The worldwide concern for the stewardship of old structures and gems of ancient architecture calls for mechanics models of walls built of stones with random properties and shapes. Among different typologies according to the common constructive technologies, we focus our attention on two revealing random patterns: concrete masonry, in which aggregates of small size are surrounded by a mortar matrix, and “rubble” masonry where randomly distributed stones are held together by small amounts of mortar. The aim of this work is to study the constitutive behavior of such materials adopting homogenization techniques in order to obtain the overall constitutive coefficients directly related to the actual structure.
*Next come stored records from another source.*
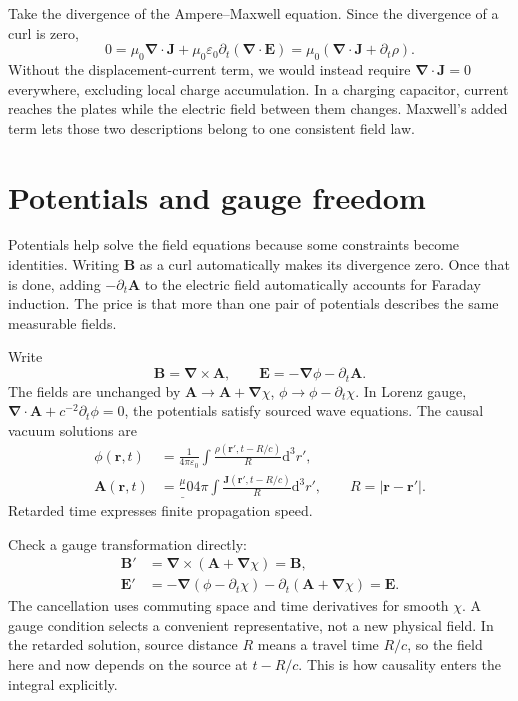 \documentclass[11pt,oneside]{book}
\newcommand{\dd}{\mathrm{d}}
\newcommand{\vect}[1]{\boldsymbol{#1}}
\newcommand{\grad}{\boldsymbol{\nabla}}
\newcommand{\eps}{\varepsilon_0}
\newcommand{\mun}{\mu_0}
\theoremstyle{reviewstyle}
\begin{document}
Take the divergence of the Ampere--Maxwell equation. Since the divergence of a curl is zero,
\begin{equation}
0=\mun\grad\cdot\vect J+\mun\eps\partial_t(\grad\cdot\vect E)
=\mun(\grad\cdot\vect J+\partial_t\rho).
\end{equation}
Without the displacement-current term, we would instead require $\grad\cdot\vect J=0$ everywhere, excluding local charge accumulation. In a charging capacitor, current reaches the plates while the electric field between them changes. Maxwell's added term lets those two descriptions belong to one consistent field law.

\section{Potentials and gauge freedom}
Potentials help solve the field equations because some constraints become identities. Writing $\vect B$ as a curl automatically makes its divergence zero. Once that is done, adding $-\partial_t\vect A$ to the electric field automatically accounts for Faraday induction. The price is that more than one pair of potentials describes the same measurable fields.

Write
\begin{equation}\vect B=\grad\times\vect A,\qquad \vect E=-\grad\phi-\partial_t\vect A.\end{equation}
The fields are unchanged by $\vect A\to\vect A+\grad\chi$, $\phi\to\phi-\partial_t\chi$. In Lorenz gauge, $\grad\cdot\vect A+c^{-2}\partial_t\phi=0$, the potentials satisfy sourced wave equations. The causal vacuum solutions are
\begin{align}
\phi(\vect r,t)&=\frac1{4\pi\eps}\int\frac{\rho(\vect r',t-R/c)}R\dd^3r',\\
\vect A(\vect r,t)&=\frac\mun{4\pi}\int\frac{\vect J(\vect r',t-R/c)}R\dd^3r',\qquad R=|\vect r-\vect r'|.
\end{align}
Retarded time expresses finite propagation speed.

Check a gauge transformation directly:
\begin{align}
\vect B'&=\grad\times(\vect A+\grad\chi)=\vect B,\\
\vect E'&=-\grad(\phi-\partial_t\chi)-\partial_t(\vect A+\grad\chi)
=\vect E.
\end{align}
The cancellation uses commuting space and time derivatives for smooth $\chi$. A gauge condition selects a convenient representative, not a new physical field. In the retarded solution, source distance $R$ means a travel time $R/c$, so the field here and now depends on the source at $t-R/c$. This is how causality enters the integral explicitly.
\end{document}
Unlike the periodic homogenization in which the size of the Representative Volume Element(RVE) is a datum of the problem, in this case the minimal size of RVE is a-priori unknown. We adopt a statistical homogenization procedure, well established for standard continua, in order to obtain information to detect the minimal size of RVE and to estimate the effective constitutive properties of such materials. Under the assumption that microstructure’s statistics is spatially homogeneous and ergodic, a so-called Statistical Volume Element(SVE) can be set up on a mesoscale, i.e. any finite scale relative to the microstructural length scale, and, on that basis, by solving Dirichlet and Neumann boundary value problems, two scale dependent hierarchies of mesoscale bounds for the effective material properties can been obtained. The convergence trend, as the SVE increases, allow one to approximate the RVE size to adopt for performing the homogenization process. We here propose an extension of the aforementioned statistical homogenization procedure for composites perceived as Cosserat continua, both at the micro and macro level. The choice of micropolar continua modeling is related to the possibility of taking into account effects of material internal lengths and the non-symmetries of strain and stress tensors. This procedure exploits the macrohomogenity condition generalized to micropolar continua, which holds also in the case of spatial nonperiodicity. The linear-elastic case is taken into account, providing a computational estimate of the bounds for the classical and micropolar elastic coefficients for the two kind of random media considered. The numerical results, holds for several kind of composite materials, among which masonry is just one example.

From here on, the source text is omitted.